In 1945 the collection was offered for sale for £7,000 with the hope that a single benefactor would keep it together. The collection was said to contain over 900 dresses, 650 hats or bonnets, 550 items of underclothing, 100 pairs of shoes, 90 shawls, 100 parasols and 350 examples of ribbons. The collection also included 1,200 bound and 2,600 unbound publications and 15,000 photographs.

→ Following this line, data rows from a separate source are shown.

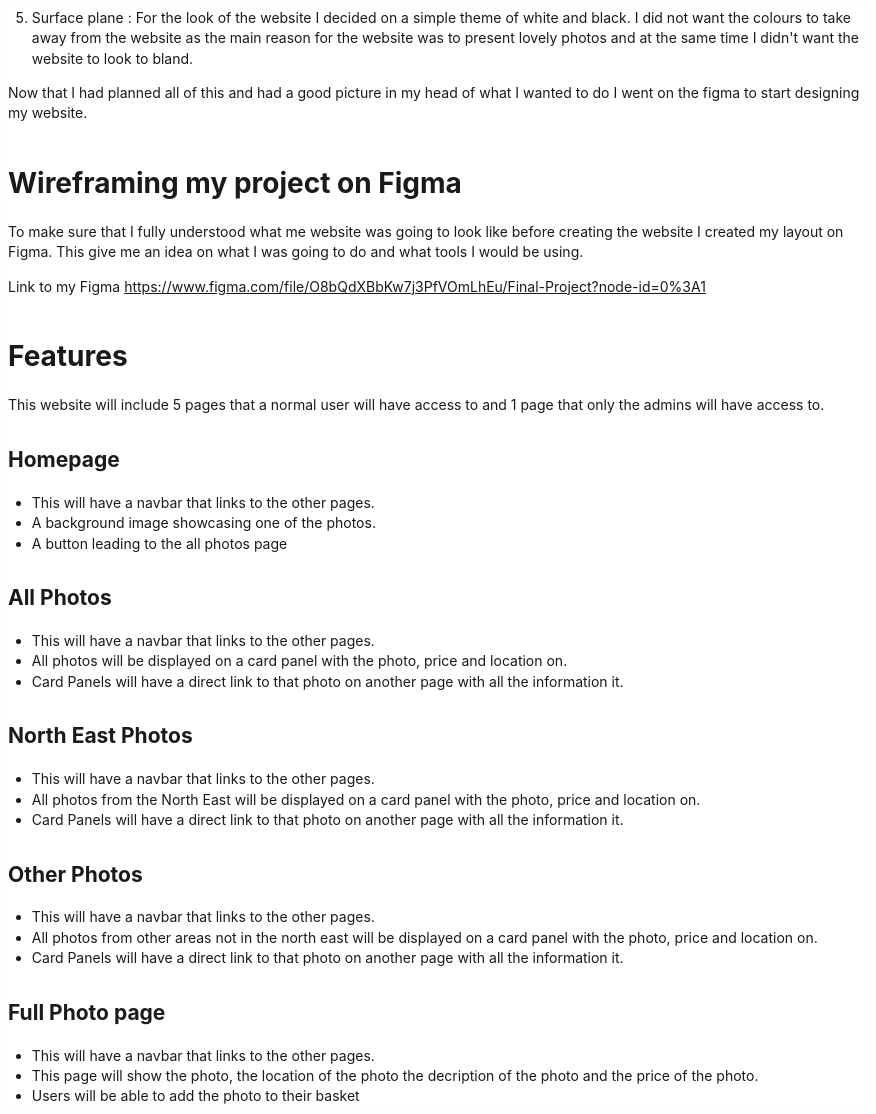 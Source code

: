 5. Surface plane : For the look of the website I decided on a simple theme of white and black. I did not want the colours to take away from the website as the main reason for the website was to present lovely photos and at the same time I didn't want the website to look to bland.

Now that I had planned all of this and had a good picture in my head of what I wanted to do I went on the figma to start designing my website.

# Wireframing my project on Figma 

To make sure that I fully understood what me website was going to look like before creating the website I created my layout on Figma. This give me an idea on what I was going to do and what tools I would be using.

Link to my Figma
https://www.figma.com/file/O8bQdXBbKw7j3PfVOmLhEu/Final-Project?node-id=0%3A1

# Features

This website will include 5 pages that a normal user will have access to and 1 page that only the admins will have access to.

## Homepage

- This will have a navbar that links to the other pages.
- A background image showcasing one of the photos.
- A button leading to the all photos page

## All Photos

- This will have a navbar that links to the other pages.
- All photos will be displayed on a card panel with the photo, price and location on.
- Card Panels will have a direct link to that photo on another page with all the information it.

## North East Photos

- This will have a navbar that links to the other pages.
- All photos from the North East will be displayed on a card panel with the photo, price and location on.
- Card Panels will have a direct link to that photo on another page with all the information it.

## Other Photos

- This will have a navbar that links to the other pages.
- All photos from other areas not in the north east  will be displayed on a card panel with the photo, price and location on.
- Card Panels will have a direct link to that photo on another page with all the information it.

## Full Photo page

- This will have a navbar that links to the other pages.
- This page will show the photo, the location of the photo the decription of the photo and the price of the photo.
- Users will be able to add the photo to their basket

In 1945 Lawrence Haward, the director of the Manchester City Art Gallery, launched a campaign to raise funds for the purchase of the Cunnigtons' extensive collection. In 1947 the collection was acquired and the Gallery of Costume at Platt Hall was opened. Cunnington served as an honorary advisor to the collection.

==Selected publications==
- Cunnington, Cecil Willett, (1935) Fashion and Women's Attitudes in the Nineteenth Century, London: W. Heinemann ltd.
- Cunnington, Cecil Willett. (1937) English women's clothing in the nineteenth century, Courier Dover Publications.
- Cunnington, C. Willett. (1941) Why women wear clothes, Faber and Faber.
- Cunnington, C. Willett. (1948) The perfect lady, M. Parrish.
- Cunnington, C. W., & Cunnington, P. (1951) The history of underclothes. Courier Dover Publications.
- Cunnington, C. Willett, and Phillis Cunnington. (1952) Handbook of English mediaeval costume. London: Faber and Faber.
- Cunnington, Cecil Willett. (1954) Handbook of English costume in the sixteenth century. London: Faber & Faber.
- Cunnington, Cecil Willet, and Phillis Cunnington. (1963) Handbook of English costume in the seventeenth century. London: Faber.
- Cunnington, C. Willett, and Phillis Cunnington. (1966) Handbook of English costume in the nineteenth century, Faber & Faber.